(Stored items from a collection)
== Segment start ==
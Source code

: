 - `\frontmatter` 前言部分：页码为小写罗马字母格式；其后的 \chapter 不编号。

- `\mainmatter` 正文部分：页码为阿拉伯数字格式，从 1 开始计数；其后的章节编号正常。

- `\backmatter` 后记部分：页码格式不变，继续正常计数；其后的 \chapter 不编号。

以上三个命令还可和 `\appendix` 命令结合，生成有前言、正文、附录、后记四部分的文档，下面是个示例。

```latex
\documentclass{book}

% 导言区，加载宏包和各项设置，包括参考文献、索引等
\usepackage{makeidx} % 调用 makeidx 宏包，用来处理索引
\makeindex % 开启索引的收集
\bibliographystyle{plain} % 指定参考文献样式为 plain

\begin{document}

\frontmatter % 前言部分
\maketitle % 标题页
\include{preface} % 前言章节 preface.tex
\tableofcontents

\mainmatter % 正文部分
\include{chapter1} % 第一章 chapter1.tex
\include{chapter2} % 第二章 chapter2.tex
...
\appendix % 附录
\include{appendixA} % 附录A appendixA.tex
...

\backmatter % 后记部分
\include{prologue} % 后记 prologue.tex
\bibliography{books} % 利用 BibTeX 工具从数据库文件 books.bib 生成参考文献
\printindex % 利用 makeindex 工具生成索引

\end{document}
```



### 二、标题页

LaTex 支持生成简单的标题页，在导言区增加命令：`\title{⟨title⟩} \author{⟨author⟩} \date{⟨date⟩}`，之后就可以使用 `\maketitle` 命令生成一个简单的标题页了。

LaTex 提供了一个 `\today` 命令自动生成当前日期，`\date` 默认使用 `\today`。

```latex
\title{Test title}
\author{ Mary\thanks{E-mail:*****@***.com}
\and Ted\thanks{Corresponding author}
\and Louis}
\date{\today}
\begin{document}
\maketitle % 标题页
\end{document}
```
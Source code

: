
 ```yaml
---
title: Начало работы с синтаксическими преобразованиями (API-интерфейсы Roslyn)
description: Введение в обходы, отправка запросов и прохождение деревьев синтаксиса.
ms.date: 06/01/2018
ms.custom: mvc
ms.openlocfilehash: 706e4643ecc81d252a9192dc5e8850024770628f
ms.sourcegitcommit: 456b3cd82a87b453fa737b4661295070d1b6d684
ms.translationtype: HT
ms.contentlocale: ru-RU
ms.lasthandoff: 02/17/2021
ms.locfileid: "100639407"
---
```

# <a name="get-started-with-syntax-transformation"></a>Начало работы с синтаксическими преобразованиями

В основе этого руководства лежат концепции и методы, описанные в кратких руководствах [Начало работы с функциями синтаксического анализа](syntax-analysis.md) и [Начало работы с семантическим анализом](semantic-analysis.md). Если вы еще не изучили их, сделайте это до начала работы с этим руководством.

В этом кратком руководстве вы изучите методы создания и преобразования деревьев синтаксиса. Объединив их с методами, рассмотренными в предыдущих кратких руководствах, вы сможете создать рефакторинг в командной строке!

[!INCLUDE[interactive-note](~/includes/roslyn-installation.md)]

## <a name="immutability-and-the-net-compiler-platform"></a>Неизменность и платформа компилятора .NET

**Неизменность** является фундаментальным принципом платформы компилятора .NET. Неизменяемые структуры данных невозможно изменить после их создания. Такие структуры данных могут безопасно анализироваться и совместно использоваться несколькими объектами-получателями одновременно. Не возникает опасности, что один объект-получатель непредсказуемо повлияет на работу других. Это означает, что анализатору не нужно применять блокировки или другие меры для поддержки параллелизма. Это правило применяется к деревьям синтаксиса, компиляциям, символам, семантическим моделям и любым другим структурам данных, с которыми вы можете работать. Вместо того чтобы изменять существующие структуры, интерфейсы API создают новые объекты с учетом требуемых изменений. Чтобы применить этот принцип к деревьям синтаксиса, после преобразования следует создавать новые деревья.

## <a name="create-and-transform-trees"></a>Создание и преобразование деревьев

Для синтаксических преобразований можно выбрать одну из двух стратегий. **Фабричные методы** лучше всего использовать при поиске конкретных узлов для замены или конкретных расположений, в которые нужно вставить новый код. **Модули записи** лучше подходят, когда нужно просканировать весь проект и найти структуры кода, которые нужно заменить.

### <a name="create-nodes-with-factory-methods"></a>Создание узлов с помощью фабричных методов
== Segment end ==
Nothing in the entries should be left out; please reproduce them all exactly.

Solution for this exercise:
Source code

: - `\frontmatter` 前言部分：页码为小写罗马字母格式；其后的 \chapter 不编号。

- `\mainmatter` 正文部分：页码为阿拉伯数字格式，从 1 开始计数；其后的章节编号正常。

- `\backmatter` 后记部分：页码格式不变，继续正常计数；其后的 \chapter 不编号。

以上三个命令还可和 `\appendix` 命令结合，生成有前言、正文、附录、后记四部分的文档，下面是个示例。

```latex
\documentclass{book}

% 导言区，加载宏包和各项设置，包括参考文献、索引等
\usepackage{makeidx} % 调用 makeidx 宏包，用来处理索引
\makeindex % 开启索引的收集
\bibliographystyle{plain} % 指定参考文献样式为 plain

\begin{document}

\frontmatter % 前言部分
\maketitle % 标题页
\include{preface} % 前言章节 preface.tex
\tableofcontents

\mainmatter % 正文部分
\include{chapter1} % 第一章 chapter1.tex
\include{chapter2} % 第二章 chapter2.tex
...
\appendix % 附录
\include{appendixA} % 附录A appendixA.tex
...

\backmatter % 后记部分
\include{prologue} % 后记 prologue.tex
\bibliography{books} % 利用 BibTeX 工具从数据库文件 books.bib 生成参考文献
\printindex % 利用 makeindex 工具生成索引

\end{document}
```



### 二、标题页

LaTex 支持生成简单的标题页，在导言区增加命令：`\title{⟨title⟩} \author{⟨author⟩} \date{⟨date⟩}`，之后就可以使用 `\maketitle` 命令生成一个简单的标题页了。

LaTex 提供了一个 `\today` 命令自动生成当前日期，`\date` 默认使用 `\today`。

```latex
\title{Test title}
\author{ Mary\thanks{E-mail:*****@***.com}
\and Ted\thanks{Corresponding author}
\and Louis}
\date{\today}
\begin{document}
\maketitle % 标题页
\end{document}
```
Source code

:
 ```yaml
---
title: Начало работы с синтаксическими преобразованиями (API-интерфейсы Roslyn)
description: Введение в обходы, отправка запросов и прохождение деревьев синтаксиса.
ms.date: 06/01/2018
ms.custom: mvc
ms.openlocfilehash: 706e4643ecc81d252a9192dc5e8850024770628f
ms.sourcegitcommit: 456b3cd82a87b453fa737b4661295070d1b6d684
ms.translationtype: HT
ms.contentlocale: ru-RU
ms.lasthandoff: 02/17/2021
ms.locfileid: "100639407"
---
```

# <a name="get-started-with-syntax-transformation"></a>Начало работы с синтаксическими преобразованиями

В основе этого руководства лежат концепции и методы, описанные в кратких руководствах [Начало работы с функциями синтаксического анализа](syntax-analysis.md) и [Начало работы с семантическим анализом](semantic-analysis.md). Если вы еще не изучили их, сделайте это до начала работы с этим руководством.

В этом кратком руководстве вы изучите методы создания и преобразования деревьев синтаксиса. Объединив их с методами, рассмотренными в предыдущих кратких руководствах, вы сможете создать рефакторинг в командной строке!

[!INCLUDE[interactive-note](~/includes/roslyn-installation.md)]

## <a name="immutability-and-the-net-compiler-platform"></a>Неизменность и платформа компилятора .NET

**Неизменность** является фундаментальным принципом платформы компилятора .NET. Неизменяемые структуры данных невозможно изменить после их создания. Такие структуры данных могут безопасно анализироваться и совместно использоваться несколькими объектами-получателями одновременно. Не возникает опасности, что один объект-получатель непредсказуемо повлияет на работу других. Это означает, что анализатору не нужно применять блокировки или другие меры для поддержки параллелизма. Это правило применяется к деревьям синтаксиса, компиляциям, символам, семантическим моделям и любым другим структурам данных, с которыми вы можете работать. Вместо того чтобы изменять существующие структуры, интерфейсы API создают новые объекты с учетом требуемых изменений. Чтобы применить этот принцип к деревьям синтаксиса, после преобразования следует создавать новые деревья.

## <a name="create-and-transform-trees"></a>Создание и преобразование деревьев

Для синтаксических преобразований можно выбрать одну из двух стратегий. **Фабричные методы** лучше всего использовать при поиске конкретных узлов для замены или конкретных расположений, в которые нужно вставить новый код. **Модули записи** лучше подходят, когда нужно просканировать весь проект и найти структуры кода, которые нужно заменить.

### <a name="create-nodes-with-factory-methods"></a>Создание узлов с помощью фабричных методов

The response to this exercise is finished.